Foram as críticas, e não o puxa-saquismo, que ajudaram Neymar a melhorar na Copa

Mário Magalhães também relata, no Intercept Brasil, que a "ascensão de Neymar na Rússia renova uma velha lição, não exclusiva do futebol: críticas costumam ser mais úteis para quem quer melhorar do que o puxa-saquismo incapaz de apontar erros e estimular correções"

Foram as críticas, e não o puxa-saquismo, que ajudaram Neymar a melhorar na Copa
Foram as críticas, e não o puxa-saquismo, que ajudaram Neymar a melhorar na Copa (Foto: Carlos García - Reuters)

Por Mário Magalhães, no Intercept Brasil - Quase ninguém de ser criticado, e Neymar não foge à regra.
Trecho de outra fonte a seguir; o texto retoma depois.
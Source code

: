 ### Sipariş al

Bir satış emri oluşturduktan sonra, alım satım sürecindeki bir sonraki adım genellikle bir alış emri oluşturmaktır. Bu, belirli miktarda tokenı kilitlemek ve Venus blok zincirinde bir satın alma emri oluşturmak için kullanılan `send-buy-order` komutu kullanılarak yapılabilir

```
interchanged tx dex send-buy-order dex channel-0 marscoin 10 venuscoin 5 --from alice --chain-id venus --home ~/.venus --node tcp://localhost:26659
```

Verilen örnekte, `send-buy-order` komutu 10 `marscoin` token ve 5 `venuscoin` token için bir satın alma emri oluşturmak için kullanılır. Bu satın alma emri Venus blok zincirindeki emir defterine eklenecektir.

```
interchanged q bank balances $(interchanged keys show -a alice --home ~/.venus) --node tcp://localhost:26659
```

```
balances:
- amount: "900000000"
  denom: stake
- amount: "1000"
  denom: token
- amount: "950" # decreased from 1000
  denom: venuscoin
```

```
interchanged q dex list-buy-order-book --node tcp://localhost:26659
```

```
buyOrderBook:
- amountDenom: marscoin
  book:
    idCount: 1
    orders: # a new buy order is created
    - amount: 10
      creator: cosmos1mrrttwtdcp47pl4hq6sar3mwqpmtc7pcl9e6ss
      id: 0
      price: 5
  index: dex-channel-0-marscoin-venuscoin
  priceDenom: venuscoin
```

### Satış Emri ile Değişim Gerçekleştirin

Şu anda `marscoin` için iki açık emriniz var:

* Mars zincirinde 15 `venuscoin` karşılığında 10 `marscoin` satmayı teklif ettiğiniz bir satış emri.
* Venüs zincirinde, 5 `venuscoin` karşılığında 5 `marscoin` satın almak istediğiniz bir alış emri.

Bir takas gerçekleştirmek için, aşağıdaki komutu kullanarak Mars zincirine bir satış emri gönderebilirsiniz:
Depois do segundo jogo da Copa, ele postou uma mensagem furibunda no Instagram: “Nem todos sabem o que eu passei para chegar até aqui, falar até papagaio fala, agora fazer… poucos fazem!! O choro é de alegria, de superação, de garra e vontade de vencer. Na minha vida as coisas nunca foram fáceis, não seria agora, né!!! O sonho continua, sonho não… OBJETIVO! Parabéns pela partida rapaziada, vocês são FODA”.

A seleção acabara de derrotar a Costa Rica por 2 a 0, e Neymar fizera um gol. Assim que a partida terminou, as câmeras não se detiveram em Philippe Coutinho, que abrira o placar e seria escolhido o melhor do jogo. E sim no atacante do PSG, que chorava em campo.